О более позднем Эфросе, Эфросе периода Ленкома, будут говорить, что отличительное свойство его режиссуры — поэтичность. Исток этой поэтичности — в его ранних спектаклях, конкретно — «В поисках радости». Режиссеру хотелось «придумать какой-то более подвижный жанр, в котором все должно быть и легче и драматичнее, чем в бытовой психологической пьесе. Многие потом отмечали, — продолжал Эфрос, — что у нас поведение актеров на сцене часто казалось легкомысленным, будто не было привычного „общения“ и быта. А смысл доходил, и правда была. Часто актеры, подавая текст, совершенно не знают, что делать на сцене. У нас же „внутри“ текста завязывалась некая безудержная игра, и она как бы легким дыханием наполняла и поднимала сам текст»[24].
Эфрос уже в ранний период своей режиссерской деятельности соединял психологический театр с игрой, которой он научился у своего педагога Н. В. Петрова, последователя Мейерхольда. В игровом начале и крылись истоки эфросовской поэтичности. Именно легкая и подвижная, насыщенная оттенками настроений, игра приподнимала действие над бытом и придавала ему свободу и воздушность.

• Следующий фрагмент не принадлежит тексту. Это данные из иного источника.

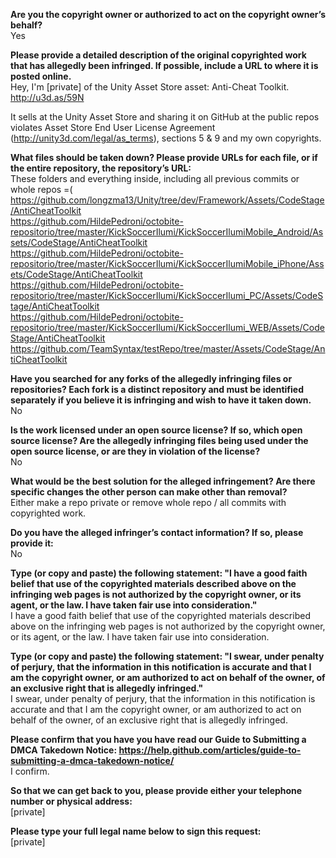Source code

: **Are you the copyright owner or authorized to act on the copyright owner’s behalf?**  
Yes

**Please provide a detailed description of the original copyrighted work that has allegedly been infringed. If possible, include a URL to where it is posted online.**  
Hey, I'm [private] of the Unity Asset Store asset: Anti-Cheat Toolkit.
http://u3d.as/59N

It sells at the Unity Asset Store and sharing it on GitHub at the public repos violates Asset Store End User License Agreement (http://unity3d.com/legal/as_terms), sections 5 & 9 and my own copyrights.

**What files should be taken down? Please provide URLs for each file, or if the entire repository, the repository’s URL:**  
These folders and everything inside, including all previous commits or whole repos =(  
https://github.com/longzma13/Unity/tree/dev/Framework/Assets/CodeStage/AntiCheatToolkit  
https://github.com/HildePedroni/octobite-repositorio/tree/master/KickSoccerIlumi/KickSoccerIlumiMobile_Android/Assets/CodeStage/AntiCheatToolkit  
https://github.com/HildePedroni/octobite-repositorio/tree/master/KickSoccerIlumi/KickSoccerIlumiMobile_iPhone/Assets/CodeStage/AntiCheatToolkit  
https://github.com/HildePedroni/octobite-repositorio/tree/master/KickSoccerIlumi/KickSoccerIlumi_PC/Assets/CodeStage/AntiCheatToolkit  
https://github.com/HildePedroni/octobite-repositorio/tree/master/KickSoccerIlumi/KickSoccerIlumi_WEB/Assets/CodeStage/AntiCheatToolkit  
https://github.com/TeamSyntax/testRepo/tree/master/Assets/CodeStage/AntiCheatToolkit  

**Have you searched for any forks of the allegedly infringing files or repositories? Each fork is a distinct repository and must be identified separately if you believe it is infringing and wish to have it taken down.**  
No

**Is the work licensed under an open source license? If so, which open source license? Are the allegedly infringing files being used under the open source license, or are they in violation of the license?**  
No

**What would be the best solution for the alleged infringement? Are there specific changes the other person can make other than removal?**  
Either make a repo private or remove whole repo / all commits with copyrighted work.

**Do you have the alleged infringer’s contact information? If so, please provide it:**  
No

**Type (or copy and paste) the following statement: "I have a good faith belief that use of the copyrighted materials described above on the infringing web pages is not authorized by the copyright owner, or its agent, or the law. I have taken fair use into consideration."**  
I have a good faith belief that use of the copyrighted materials described above on the infringing web pages is not authorized by the copyright owner, or its agent, or the law. I have taken fair use into consideration.

**Type (or copy and paste) the following statement: "I swear, under penalty of perjury, that the information in this notification is accurate and that I am the copyright owner, or am authorized to act on behalf of the owner, of an exclusive right that is allegedly infringed."**  
I swear, under penalty of perjury, that the information in this notification is accurate and that I am the copyright owner, or am authorized to act on behalf of the owner, of an exclusive right that is allegedly infringed.

**Please confirm that you have you have read our Guide to Submitting a DMCA Takedown Notice: https://help.github.com/articles/guide-to-submitting-a-dmca-takedown-notice/**  
I confirm.

**So that we can get back to you, please provide either your telephone number or physical address:**  
[private]  

**Please type your full legal name below to sign this request:**  
[private]  
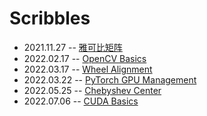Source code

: # Scribbles

- 2021.11.27 -- [雅可比矩阵](./maths/jacobian-matrix/)
- 2022.02.17 -- [OpenCV Basics](./opencv/opencv-basics/)
- 2022.03.17 -- [Wheel Alignment](./automobile/wheel-alignment.md)
- 2022.03.22 -- [PyTorch GPU Management](./pytorch/pytorch-gpu-management.md)
- 2022.05.25 -- [Chebyshev Center](./maths/chebyshev-center.md)
- 2022.07.06 -- [CUDA Basics](./cuda/cuda-basics.md)
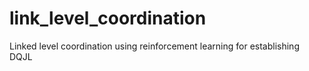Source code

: # link_level_coordination
Linked level coordination using reinforcement learning for establishing DQJL
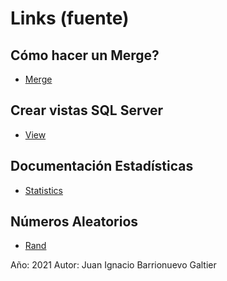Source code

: # **Links (fuente)**

## Cómo hacer un Merge?
* [Merge](https://docs.microsoft.com/en-us/sql/t-sql/statements/merge-transact-sql?view=sql-server-ver15)

## Crear vistas SQL Server
* [View](https://docs.microsoft.com/en-us/sql/t-sql/statements/create-view-transact-sql?view=sql-server-ver15)

## Documentación Estadísticas
* [Statistics](https://docs.microsoft.com/en-us/sql/relational-databases/statistics/statistics?view=sql-server-ver15)

## Números Aleatorios
* [Rand](https://docs.microsoft.com/en-us/sql/t-sql/functions/rand-transact-sql?view=sql-server-ver15)




Año: 2021
Autor: Juan Ignacio Barrionuevo Galtier
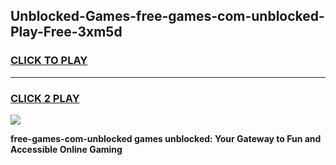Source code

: 
## Unblocked-Games-free-games-com-unblocked-Play-Free-3xm5d
<h3>
<a href="https://premium76.site?title=free-games-com-unblocked&ref=23A">CLICK TO PLAY</a></h3>
<hr>

<h3>
<a href="https://premium76.site?title=free-games-com-unblocked&ref=23A">CLICK 2 PLAY</a>
  
</h3>

<a href="https://premium76.site?title=free-games-com-unblocked&ref=23A"><img src="https://clearcache.store/games.png"></a>


**free-games-com-unblocked games unblocked: Your Gateway to Fun and Accessible Online Gaming**

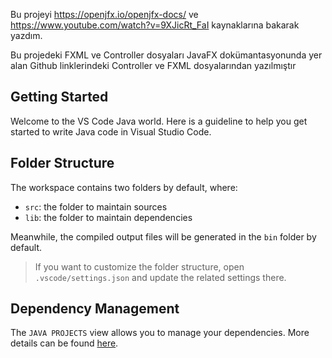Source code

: Bu projeyi https://openjfx.io/openjfx-docs/ ve https://www.youtube.com/watch?v=9XJicRt_FaI kaynaklarına bakarak yazdım.

Bu projedeki FXML ve Controller dosyaları JavaFX dokümantasyonunda yer alan Github linklerindeki Controller ve FXML dosyalarından yazılmıştır

## Getting Started

Welcome to the VS Code Java world. Here is a guideline to help you get started to write Java code in Visual Studio Code.

## Folder Structure

The workspace contains two folders by default, where:

- `src`: the folder to maintain sources
- `lib`: the folder to maintain dependencies

Meanwhile, the compiled output files will be generated in the `bin` folder by default.

> If you want to customize the folder structure, open `.vscode/settings.json` and update the related settings there.

## Dependency Management

The `JAVA PROJECTS` view allows you to manage your dependencies. More details can be found [here](https://github.com/microsoft/vscode-java-dependency#manage-dependencies).
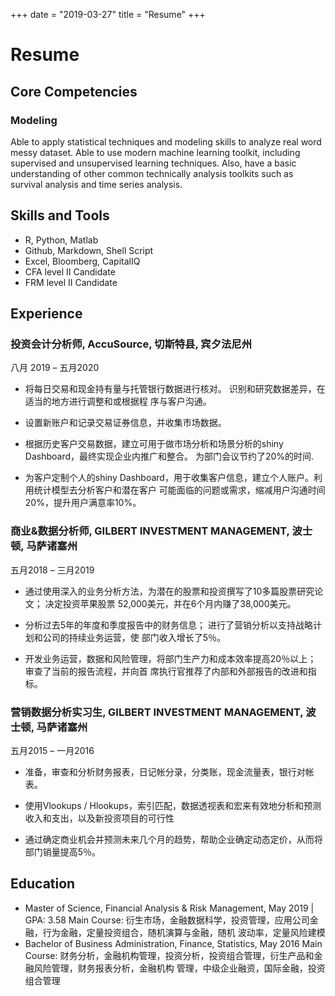 +++
date = "2019-03-27"
title = "Resume"
+++

# Resume

## Core Competencies

### Modeling

Able to apply statistical techniques and modeling skills to analyze real word messy dataset. Able to use modern machine learning toolkit, including supervised and unsupervised learning techniques. Also, have a basic understanding of other common technically analysis toolkits such as survival analysis and time series analysis. 

## Skills and Tools

- R, Python, Matlab
- Github, Markdown, Shell Script
- Excel, Bloomberg, CapitalIQ
- CFA level II Candidate
- FRM level II Candidate

## Experience

### 投资会计分析师, AccuSource, 切斯特县, 宾夕法尼州

八月 2019 – 五月2020

- 将每日交易和现金持有量与托管银行数据进行核对。 识别和研究数据差异，在适当的地方进行调整和或根据程 序与客户沟通。

- 设置新账户和记录交易证券信息，并收集市场数据。

- 根据历史客户交易数据，建立可用于做市场分析和场景分析的shiny Dashboard，最终实现企业内推广和整合。 为部门会议节约了20%的时间.

- 为客户定制个人的shiny Dashboard，用于收集客户信息，建立个人账户。利用统计模型去分析客户和潜在客户 可能面临的问题或需求，缩减用户沟通时间20%，提升用户满意率10%。

### 商业&数据分析师, GILBERT INVESTMENT MANAGEMENT,  波士顿, 马萨诸塞州

五月2018 – 三月2019

- 通过使用深入的业务分析方法，为潜在的股票和投资撰写了10多篇股票研究论文； 决定投资苹果股票 52,000美元，并在6个月内赚了38,000美元。

- 分析过去5年的年度和季度报告中的财务信息； 进行了营销分析以支持战略计划和公司的持续业务运营，使 部门收入增长了5％。

- 开发业务运营，数据和风险管理，将部门生产力和成本效率提高20％以上； 审查了当前的报告流程，并向首 席执行官推荐了内部和外部报告的改进和指标。

### 营销数据分析实习生, GILBERT INVESTMENT MANAGEMENT,  波士顿, 马萨诸塞州

五月2015 – 一月2016

- 准备，审查和分析财务报表，日记帐分录，分类账，现金流量表，银行对帐表。

- 使用Vlookups / Hlookups，索引匹配，数据透视表和宏来有效地分析和预测收入和支出，以及新投资项目的可行性

- 通过确定商业机会并预测未来几个月的趋势，帮助企业确定动态定价，从而将部门销量提高5％。


## Education

- Master of Science, Financial Analysis & Risk Management, May 2019 | GPA: 3.58
Main Course: 衍生市场，金融数据科学，投资管理，应用公司金融，行为金融，定量投资组合，随机演算与金融，随机 波动率，定量风险建模
- Bachelor of Business Administration, Finance, Statistics, May 2016
Main Course: 财务分析，金融机构管理，投资分析，投资组合管理，衍生产品和金融风险管理，财务报表分析，金融机构 管理，中级企业融资，国际金融，投资组合管理
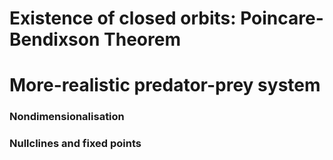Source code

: # Existence of closed orbits: Poincare-Bendixson Theorem

# More-realistic predator-prey system

### Nondimensionalisation

### Nullclines and fixed points



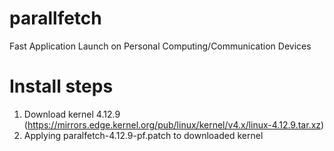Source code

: # parallfetch
Fast Application Launch on Personal Computing/Communication Devices

# Install steps
1. Download kernel 4.12.9 (https://mirrors.edge.kernel.org/pub/linux/kernel/v4.x/linux-4.12.9.tar.xz)
2. Applying paralfetch-4.12.9-pf.patch to downloaded kernel
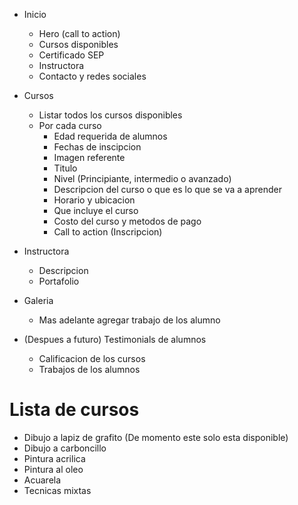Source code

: 

- Inicio
    - Hero (call to action)
    - Cursos disponibles
    - Certificado SEP
    - Instructora
    - Contacto y redes sociales

- Cursos
    - Listar todos los cursos disponibles
    - Por cada curso
        - Edad requerida de alumnos
        - Fechas de inscipcion
        - Imagen referente
        - Titulo
        - Nivel (Principiante, intermedio o avanzado)
        - Descripcion del curso o que es lo que se va a aprender 
        - Horario y ubicacion
        - Que incluye el curso
        - Costo del curso y metodos de pago
        - Call to action (Inscripcion)

- Instructora
    - Descripcion
    - Portafolio

- Galeria
    - Mas adelante agregar trabajo de los alumno

- (Despues a futuro) Testimonials de alumnos
    - Calificacion de los cursos
    - Trabajos de los alumnos

# Lista de cursos
- Dibujo a lapiz de grafito (De momento este solo esta disponible)
- Dibujo a carboncillo
- Pintura acrilica
- Pintura al oleo
- Acuarela
- Tecnicas mixtas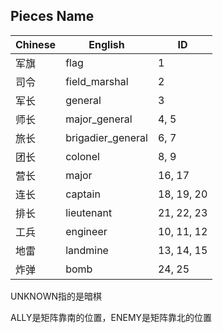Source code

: ## Pieces Name

| Chinese | English           | ID   |
|---------|-------------------|--------|
| 军旗    | flag              | 1       |
| 司令    | field_marshal     | 2       |
| 军长    | general           | 3       |
| 师长    | major_general     | 4, 5       |
| 旅长    | brigadier_general | 6, 7       |
| 团长    | colonel           | 8, 9       |
| 营长    | major             | 16, 17       |
| 连长    | captain           | 18, 19, 20       |
| 排长    | lieutenant        | 21, 22, 23       |
| 工兵    | engineer          | 10, 11, 12       |
| 地雷    | landmine          | 13, 14, 15       |
| 炸弹    | bomb              | 24, 25       |


UNKNOWN指的是暗棋

ALLY是矩阵靠南的位置，ENEMY是矩阵靠北的位置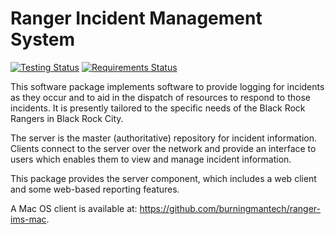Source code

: Ranger Incident Management System
=================================

[![Testing Status](https://travis-ci.org/burningmantech/ranger-ims-server.svg?branch=master)](https://travis-ci.org/burningmantech/ranger-ims-server)
[![Requirements Status](https://requires.io/github/burningmantech/ranger-ims-server/requirements.svg?branch=master)](https://requires.io/github/burningmantech/ranger-ims-server/requirements/?branch=master)

This software package implements software to provide logging for incidents as they occur and to aid in the dispatch of resources to respond to those incidents.
It is presently tailored to the specific needs of the Black Rock Rangers in Black Rock City.

The server is the master (authoritative) repository for incident information.
Clients connect to the server over the network and provide an interface to users which enables them to view and manage incident information.

This package provides the server component, which includes a web client and some web-based reporting features.

A Mac OS client is available at: https://github.com/burningmantech/ranger-ims-mac.
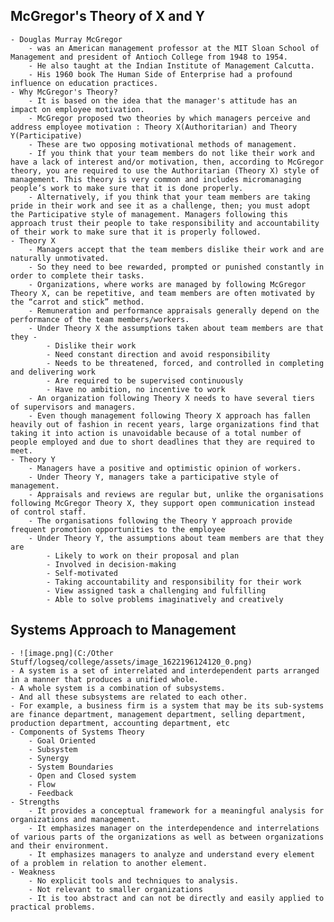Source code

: ## McGregor's Theory of X and Y
	- Douglas Murray McGregor
		- was an American management professor at the MIT Sloan School of Management and president of Antioch College from 1948 to 1954.
		- He also taught at the Indian Institute of Management Calcutta.
		- His 1960 book The Human Side of Enterprise had a profound influence on education practices.
	- Why McGregor's Theory?
		- It is based on the idea that the manager's attitude has an impact on employee motivation.
		- McGregor proposed two theories by which managers perceive and address employee motivation : Theory X(Authoritarian) and Theory Y(Participative)
		- These are two opposing motivational methods of management.
		- If you think that your team members do not like their work and have a lack of interest and/or motivation, then, according to McGregor theory, you are required to use the Authoritarian (Theory X) style of management. This theory is very common and includes micromanaging people’s work to make sure that it is done properly.
		- Alternatively, if you think that your team members are taking pride in their work and see it as a challenge, then; you must adopt the Participative style of management. Managers following this approach trust their people to take responsibility and accountability of their work to make sure that it is properly followed.
	- Theory X
		- Managers accept that the team members dislike their work and are naturally unmotivated.
		- So they need to bee rewarded, prompted or punished constantly in order to complete their tasks.
		- Organizations, where works are managed by following McGregor Theory X, can be repetitive, and team members are often motivated by the “carrot and stick” method.
		- Remuneration and performance appraisals generally depend on the performance of the team members/workers.
		- Under Theory X the assumptions taken about team members are that they -
			- Dislike their work
			- Need constant direction and avoid responsibility
			- Needs to be threatened, forced, and controlled in completing and delivering work
			- Are required to be supervised continuously
			- Have no ambition, no incentive to work
		- An organization following Theory X needs to have several tiers of supervisors and managers.
		- Even though management following Theory X approach has fallen heavily out of fashion in recent years, large organizations find that taking it into action is unavoidable because of a total number of people employed and due to short deadlines that they are required to meet.
	- Theory Y
		- Managers have a positive and optimistic opinion of workers.
		- Under Theory Y, managers take a participative style of management.
		- Appraisals and reviews are regular but, unlike the organisations following McGregor Theory X, they support open communication instead of control staff.
		- The organisations following the Theory Y approach provide frequent promotion opportunities to the employee
		- Under Theory Y, the assumptions about team members are that they are
			- Likely to work on their proposal and plan
			- Involved in decision-making
			- Self-motivated
			- Taking accountability and responsibility for their work
			- View assigned task a challenging and fulfilling
			- Able to solve problems imaginatively and creatively
## Systems Approach to Management
	- ![image.png](C:/Other Stuff/logseq/college/assets/image_1622196124120_0.png)
	- A system is a set of interrelated and interdependent parts arranged in a manner that produces a unified whole.
	- A whole system is a combination of subsystems.
	- And all these subsystems are related to each other.
	- For example, a business firm is a system that may be its sub-systems are finance department, management department, selling department, production department, accounting department, etc
	- Components of Systems Theory
		- Goal Oriented
		- Subsystem
		- Synergy
		- System Boundaries
		- Open and Closed system
		- Flow
		- Feedback
	- Strengths
		- It provides a conceptual framework for a meaningful analysis for organizations and management.
		- It emphasizes manager on the interdependence and interrelations of various parts of the organizations as well as between organizations and their environment.
		- It emphasizes managers to analyze and understand every element of a problem in relation to another element.
	- Weakness
		- No explicit tools and techniques to analysis.
		- Not relevant to smaller organizations
		- It is too abstract and can not be directly and easily applied to practical problems.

Олег (К. Устюгов), герой спектакля «В поисках радости» сочинял стихи. И отличительной особенностью такого героя становилось поэтическое восприятие мира, а вовсе не идейная принципиальность, сказывавшаяся в ненависти к вещизму.
Хотя тема неприятия вещизма в этом спектакле была. Просто она не была подана в лоб, тенденциозно. Но она прочитывалась в атмосфере большой, дружной и не очень состоятельной семьи, оставшейся без отца, семьи, в которой на первом месте были духовные запросы. Она обнаруживала себя в честности и простоте матери (В. Сперантова), для которой бескорыстная любовь к науке ее сына Федора была важнее его материального благополучия. Она раскрывалась в ранней порядочности ее еще не взрослых детей — Олеге и Тане, которые вообще были далеки от жизненной прозы. Она выявлялась даже в умонастроениях старшего брата Федора, который бросился зарабатывать деньги под давлением своей молодой жены Леночки, но по натуре оставался человеком, стоящим выше материальной обеспеченности в жизни: его терзания, сомнения и метания между матерью и женой были тяжелы не только ему самому, но и всем окружающим.
Была в спектакле еще одна пара — отец и сын Лапшины. Первый — тертый калач, усвоивший себе, что честность — это не то, что приводит к достатку в жизни. Критик З. Владимирова увидела в фигуре Лапшина — старшего человека, «принявшего за норму политические и нравственные искривления 40-х годов»[25]. Лапшин и сына растит в таких же понятиях, отчего Лапшин — младший уже смолоду человек, лишенный самоуважения и достоинства: он может залезть отцу в карман и побои отца не считает за унижение.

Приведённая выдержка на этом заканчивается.